Circulating factors play crucial roles in regulating tissue balance and regeneration. One approach used to identify the effects of these circulating factors on target tissues involves the surgical joining of a young and old mouse. This procedure enables heterochronic blood exchange — the coupling of circulatory systems from two animals, which exposes the aged mouse to circulatory factors from the young mouse and vice versa. This model has provided valuable insight into the influence of age-associated factors on the function of stem cells and tissues, including skeletal muscle.
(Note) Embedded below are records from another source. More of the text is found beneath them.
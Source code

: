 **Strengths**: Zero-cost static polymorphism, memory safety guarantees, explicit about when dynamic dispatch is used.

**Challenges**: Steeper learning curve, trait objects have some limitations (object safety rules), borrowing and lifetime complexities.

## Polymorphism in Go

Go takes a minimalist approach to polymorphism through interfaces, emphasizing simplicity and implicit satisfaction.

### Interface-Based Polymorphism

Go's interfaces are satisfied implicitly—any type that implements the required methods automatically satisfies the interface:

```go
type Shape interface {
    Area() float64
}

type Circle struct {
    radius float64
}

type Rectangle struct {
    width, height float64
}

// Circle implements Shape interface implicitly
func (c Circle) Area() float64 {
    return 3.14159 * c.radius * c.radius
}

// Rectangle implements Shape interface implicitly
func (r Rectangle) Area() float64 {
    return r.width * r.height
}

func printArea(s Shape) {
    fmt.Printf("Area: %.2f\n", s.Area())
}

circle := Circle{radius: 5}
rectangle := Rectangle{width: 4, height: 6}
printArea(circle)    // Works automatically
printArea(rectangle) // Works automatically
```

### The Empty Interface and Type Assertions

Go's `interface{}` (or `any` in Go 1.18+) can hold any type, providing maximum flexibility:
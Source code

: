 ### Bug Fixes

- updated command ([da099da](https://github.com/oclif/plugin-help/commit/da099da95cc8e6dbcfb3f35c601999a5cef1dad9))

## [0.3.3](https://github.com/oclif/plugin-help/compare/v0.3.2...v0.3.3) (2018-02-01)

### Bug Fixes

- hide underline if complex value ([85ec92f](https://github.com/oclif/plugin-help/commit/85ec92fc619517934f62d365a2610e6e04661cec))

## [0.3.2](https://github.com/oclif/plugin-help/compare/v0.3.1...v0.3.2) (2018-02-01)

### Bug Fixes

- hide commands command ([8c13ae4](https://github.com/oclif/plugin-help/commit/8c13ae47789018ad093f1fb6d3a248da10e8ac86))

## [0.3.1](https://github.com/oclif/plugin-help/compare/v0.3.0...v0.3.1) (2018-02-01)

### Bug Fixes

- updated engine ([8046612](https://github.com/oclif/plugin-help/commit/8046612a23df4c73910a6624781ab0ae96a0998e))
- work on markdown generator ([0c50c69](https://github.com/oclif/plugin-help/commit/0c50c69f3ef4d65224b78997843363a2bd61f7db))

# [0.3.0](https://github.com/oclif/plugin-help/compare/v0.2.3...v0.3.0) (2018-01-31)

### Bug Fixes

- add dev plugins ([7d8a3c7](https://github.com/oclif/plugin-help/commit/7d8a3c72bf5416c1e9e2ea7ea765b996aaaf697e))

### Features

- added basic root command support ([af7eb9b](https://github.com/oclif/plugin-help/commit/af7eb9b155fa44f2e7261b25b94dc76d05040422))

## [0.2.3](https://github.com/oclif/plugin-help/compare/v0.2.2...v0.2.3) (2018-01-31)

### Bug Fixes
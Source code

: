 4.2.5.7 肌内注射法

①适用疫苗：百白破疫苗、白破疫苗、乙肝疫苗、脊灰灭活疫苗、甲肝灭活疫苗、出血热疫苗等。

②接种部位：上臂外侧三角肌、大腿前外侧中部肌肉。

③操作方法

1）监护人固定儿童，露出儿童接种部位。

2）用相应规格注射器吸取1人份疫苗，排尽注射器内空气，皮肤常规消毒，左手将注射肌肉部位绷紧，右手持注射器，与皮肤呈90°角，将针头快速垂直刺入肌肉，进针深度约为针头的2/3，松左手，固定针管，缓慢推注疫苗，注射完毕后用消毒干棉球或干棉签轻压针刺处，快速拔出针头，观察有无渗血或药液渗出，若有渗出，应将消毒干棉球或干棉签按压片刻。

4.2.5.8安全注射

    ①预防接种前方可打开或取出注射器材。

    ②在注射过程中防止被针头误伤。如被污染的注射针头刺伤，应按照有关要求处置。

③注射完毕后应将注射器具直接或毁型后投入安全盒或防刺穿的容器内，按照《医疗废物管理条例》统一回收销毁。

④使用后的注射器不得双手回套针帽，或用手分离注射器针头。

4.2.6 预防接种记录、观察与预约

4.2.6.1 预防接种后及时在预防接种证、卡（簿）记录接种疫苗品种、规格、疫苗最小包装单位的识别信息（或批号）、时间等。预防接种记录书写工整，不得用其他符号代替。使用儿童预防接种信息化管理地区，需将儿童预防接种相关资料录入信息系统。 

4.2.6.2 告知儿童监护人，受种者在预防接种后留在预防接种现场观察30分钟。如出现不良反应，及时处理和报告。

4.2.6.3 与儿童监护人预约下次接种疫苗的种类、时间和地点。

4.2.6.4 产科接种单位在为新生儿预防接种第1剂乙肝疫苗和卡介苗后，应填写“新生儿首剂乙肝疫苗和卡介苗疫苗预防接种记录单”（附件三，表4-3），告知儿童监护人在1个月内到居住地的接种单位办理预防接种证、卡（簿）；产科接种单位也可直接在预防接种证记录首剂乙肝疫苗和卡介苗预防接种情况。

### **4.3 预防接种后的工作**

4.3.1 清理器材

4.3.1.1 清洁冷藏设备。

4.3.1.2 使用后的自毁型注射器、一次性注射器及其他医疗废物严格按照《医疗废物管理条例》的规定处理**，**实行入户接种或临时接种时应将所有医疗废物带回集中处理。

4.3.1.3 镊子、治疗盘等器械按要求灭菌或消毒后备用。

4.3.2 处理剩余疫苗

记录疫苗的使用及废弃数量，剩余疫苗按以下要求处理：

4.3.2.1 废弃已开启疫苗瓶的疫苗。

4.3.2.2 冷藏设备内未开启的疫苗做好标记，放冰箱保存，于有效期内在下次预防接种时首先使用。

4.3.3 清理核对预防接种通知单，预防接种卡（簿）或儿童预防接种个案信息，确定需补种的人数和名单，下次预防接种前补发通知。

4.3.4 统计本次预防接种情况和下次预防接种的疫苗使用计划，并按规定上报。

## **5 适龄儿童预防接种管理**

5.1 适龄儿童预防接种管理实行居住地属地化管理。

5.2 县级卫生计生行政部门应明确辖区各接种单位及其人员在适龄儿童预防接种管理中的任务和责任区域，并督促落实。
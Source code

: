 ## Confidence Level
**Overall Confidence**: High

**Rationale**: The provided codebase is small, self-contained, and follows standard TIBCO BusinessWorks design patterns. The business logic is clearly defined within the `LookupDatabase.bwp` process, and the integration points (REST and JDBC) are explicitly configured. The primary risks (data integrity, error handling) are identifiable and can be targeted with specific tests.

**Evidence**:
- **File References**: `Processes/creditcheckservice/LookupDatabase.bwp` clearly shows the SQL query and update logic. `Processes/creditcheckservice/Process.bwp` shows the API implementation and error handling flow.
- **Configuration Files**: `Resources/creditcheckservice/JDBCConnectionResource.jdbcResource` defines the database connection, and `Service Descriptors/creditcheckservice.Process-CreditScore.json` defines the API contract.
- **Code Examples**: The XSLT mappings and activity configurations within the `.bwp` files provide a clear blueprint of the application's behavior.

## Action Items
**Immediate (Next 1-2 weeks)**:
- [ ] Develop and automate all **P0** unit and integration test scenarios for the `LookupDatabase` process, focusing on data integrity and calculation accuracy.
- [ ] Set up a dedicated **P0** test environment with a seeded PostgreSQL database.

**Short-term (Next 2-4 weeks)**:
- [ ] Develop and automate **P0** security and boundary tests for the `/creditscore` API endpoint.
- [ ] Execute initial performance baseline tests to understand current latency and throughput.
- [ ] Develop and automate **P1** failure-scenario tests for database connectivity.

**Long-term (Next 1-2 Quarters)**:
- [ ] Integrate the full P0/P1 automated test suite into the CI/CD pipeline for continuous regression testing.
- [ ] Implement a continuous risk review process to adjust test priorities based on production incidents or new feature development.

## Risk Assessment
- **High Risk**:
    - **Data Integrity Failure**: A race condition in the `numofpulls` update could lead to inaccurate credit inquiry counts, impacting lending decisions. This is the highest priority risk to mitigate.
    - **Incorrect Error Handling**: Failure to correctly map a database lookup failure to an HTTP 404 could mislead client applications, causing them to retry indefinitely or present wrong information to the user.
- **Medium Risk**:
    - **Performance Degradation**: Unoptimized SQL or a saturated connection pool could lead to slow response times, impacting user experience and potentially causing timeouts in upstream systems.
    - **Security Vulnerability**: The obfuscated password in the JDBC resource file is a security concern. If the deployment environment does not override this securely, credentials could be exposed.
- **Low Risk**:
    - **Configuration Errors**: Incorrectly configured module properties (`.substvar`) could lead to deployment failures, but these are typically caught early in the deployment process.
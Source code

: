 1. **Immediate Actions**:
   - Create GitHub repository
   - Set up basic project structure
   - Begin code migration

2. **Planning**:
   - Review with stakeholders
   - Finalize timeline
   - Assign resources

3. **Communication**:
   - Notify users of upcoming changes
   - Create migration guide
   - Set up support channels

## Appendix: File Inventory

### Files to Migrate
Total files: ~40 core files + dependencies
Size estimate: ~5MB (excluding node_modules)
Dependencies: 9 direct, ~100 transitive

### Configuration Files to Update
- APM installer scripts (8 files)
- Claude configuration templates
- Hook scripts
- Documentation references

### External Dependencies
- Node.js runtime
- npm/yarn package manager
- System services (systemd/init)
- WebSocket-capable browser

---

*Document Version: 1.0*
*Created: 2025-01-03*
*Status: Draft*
Most studies investigating the beneficial effect of heterochronic parabiosis on aged tissue function have primarily focused on free circulating proteins. But a growing number of findings have demonstrated that many biomolecules secreted by cells are packaged within EVs, which traffic between anatomically remote sites and serve as couriers of proteins and genetic material. EVs have been identified in most bodily fluids, including plasma, serum, urine, saliva, and cerebrospinal fluid. Emerging evidence suggests that mRNA cargoes within EVs can target and reprogram cells in various tissues to regulate function.
Given their potent role in intercellular communication, it is not surprising that age-related alterations in the EVs and their cargo have been increasingly associated with age-related diseases. However, whether circulating EVs mediate the ‘rejuvenating’ effects of young blood on skeletal muscle regeneration in old mice has not been investigated. “We wondered if extracellular vesicles might contribute to muscle regeneration because these couriers travel between cells via the blood and other bodily fluids,” said lead author Amrita Sahu, Ph.D., a postdoctoral fellow in the Department of Physical Medicine and Rehabilitation at Pitt. “Like a message in a bottle, EVs deliver information to target cells.”